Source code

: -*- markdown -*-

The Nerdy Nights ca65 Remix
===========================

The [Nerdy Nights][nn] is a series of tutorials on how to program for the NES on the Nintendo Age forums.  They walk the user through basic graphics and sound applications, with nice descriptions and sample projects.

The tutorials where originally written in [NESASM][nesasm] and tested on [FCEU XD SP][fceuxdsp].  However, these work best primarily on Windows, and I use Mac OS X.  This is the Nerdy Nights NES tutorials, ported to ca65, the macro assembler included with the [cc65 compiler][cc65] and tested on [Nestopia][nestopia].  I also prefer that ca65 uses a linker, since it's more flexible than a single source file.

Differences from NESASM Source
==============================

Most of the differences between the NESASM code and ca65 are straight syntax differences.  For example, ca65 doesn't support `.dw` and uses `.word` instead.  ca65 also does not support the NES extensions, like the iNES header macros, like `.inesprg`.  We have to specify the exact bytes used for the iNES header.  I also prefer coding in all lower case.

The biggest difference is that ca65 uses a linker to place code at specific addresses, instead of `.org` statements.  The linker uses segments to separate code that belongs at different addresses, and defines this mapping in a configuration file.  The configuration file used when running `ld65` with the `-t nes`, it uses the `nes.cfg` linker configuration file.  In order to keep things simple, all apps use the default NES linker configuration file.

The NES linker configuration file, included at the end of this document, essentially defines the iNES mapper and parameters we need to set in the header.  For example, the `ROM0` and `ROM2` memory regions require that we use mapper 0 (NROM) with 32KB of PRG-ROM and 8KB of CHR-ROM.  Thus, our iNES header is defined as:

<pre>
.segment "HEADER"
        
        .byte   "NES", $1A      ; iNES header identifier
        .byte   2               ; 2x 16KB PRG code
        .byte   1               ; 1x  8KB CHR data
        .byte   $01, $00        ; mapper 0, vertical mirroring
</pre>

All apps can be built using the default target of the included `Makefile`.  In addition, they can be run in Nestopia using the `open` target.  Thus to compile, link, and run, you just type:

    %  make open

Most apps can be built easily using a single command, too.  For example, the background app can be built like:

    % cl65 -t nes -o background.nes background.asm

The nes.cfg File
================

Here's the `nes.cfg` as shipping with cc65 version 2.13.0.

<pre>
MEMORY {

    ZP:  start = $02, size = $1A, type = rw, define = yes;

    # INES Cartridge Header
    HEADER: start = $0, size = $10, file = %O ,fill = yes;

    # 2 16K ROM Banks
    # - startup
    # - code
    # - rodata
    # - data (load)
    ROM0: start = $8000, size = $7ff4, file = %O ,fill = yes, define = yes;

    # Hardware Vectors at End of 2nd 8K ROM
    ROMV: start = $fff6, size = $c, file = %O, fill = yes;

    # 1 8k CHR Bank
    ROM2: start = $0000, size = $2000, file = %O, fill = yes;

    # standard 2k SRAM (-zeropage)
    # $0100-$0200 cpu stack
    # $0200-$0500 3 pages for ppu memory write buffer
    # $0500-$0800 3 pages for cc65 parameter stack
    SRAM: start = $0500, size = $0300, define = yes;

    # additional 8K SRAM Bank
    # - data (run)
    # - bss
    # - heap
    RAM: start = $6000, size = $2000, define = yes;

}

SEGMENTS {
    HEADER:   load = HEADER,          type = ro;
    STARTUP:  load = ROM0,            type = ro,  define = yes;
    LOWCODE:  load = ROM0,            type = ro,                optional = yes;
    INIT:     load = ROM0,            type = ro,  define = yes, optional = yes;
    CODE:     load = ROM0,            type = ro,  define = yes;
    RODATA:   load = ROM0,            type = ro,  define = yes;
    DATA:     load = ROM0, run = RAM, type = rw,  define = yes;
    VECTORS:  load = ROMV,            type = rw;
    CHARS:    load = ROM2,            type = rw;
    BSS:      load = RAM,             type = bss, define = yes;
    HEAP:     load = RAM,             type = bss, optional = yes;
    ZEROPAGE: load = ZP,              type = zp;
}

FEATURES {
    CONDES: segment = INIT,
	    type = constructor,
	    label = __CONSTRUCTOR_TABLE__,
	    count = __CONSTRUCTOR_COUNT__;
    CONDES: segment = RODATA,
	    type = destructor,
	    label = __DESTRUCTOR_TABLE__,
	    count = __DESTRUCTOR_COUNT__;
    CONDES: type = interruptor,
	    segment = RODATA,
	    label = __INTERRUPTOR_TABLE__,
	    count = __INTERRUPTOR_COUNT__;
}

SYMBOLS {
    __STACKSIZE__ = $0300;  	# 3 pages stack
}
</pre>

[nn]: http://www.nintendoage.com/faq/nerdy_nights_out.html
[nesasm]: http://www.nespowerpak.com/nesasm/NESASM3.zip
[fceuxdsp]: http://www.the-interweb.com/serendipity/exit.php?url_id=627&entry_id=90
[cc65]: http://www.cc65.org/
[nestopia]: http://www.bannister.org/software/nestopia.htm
..........
## TASK STATEMENT:
Copy out precisely the lines from the line with "yes, optional = yes;" to the line with "bss, optional = yes;" in the material above, including those two lines and omitting all the rest.

## RESPONSE BOX:
    INIT:     load = ROM0,            type = ro,  define = yes, optional = yes;
    CODE:     load = ROM0,            type = ro,  define = yes;
    RODATA:   load = ROM0,            type = ro,  define = yes;
    DATA:     load = ROM0, run = RAM, type = rw,  define = yes;
    VECTORS:  load = ROMV,            type = rw;
    CHARS:    load = ROM2,            type = rw;
    BSS:      load = RAM,             type = bss, define = yes;
    HEAP:     load = RAM,             type = bss, optional = yes;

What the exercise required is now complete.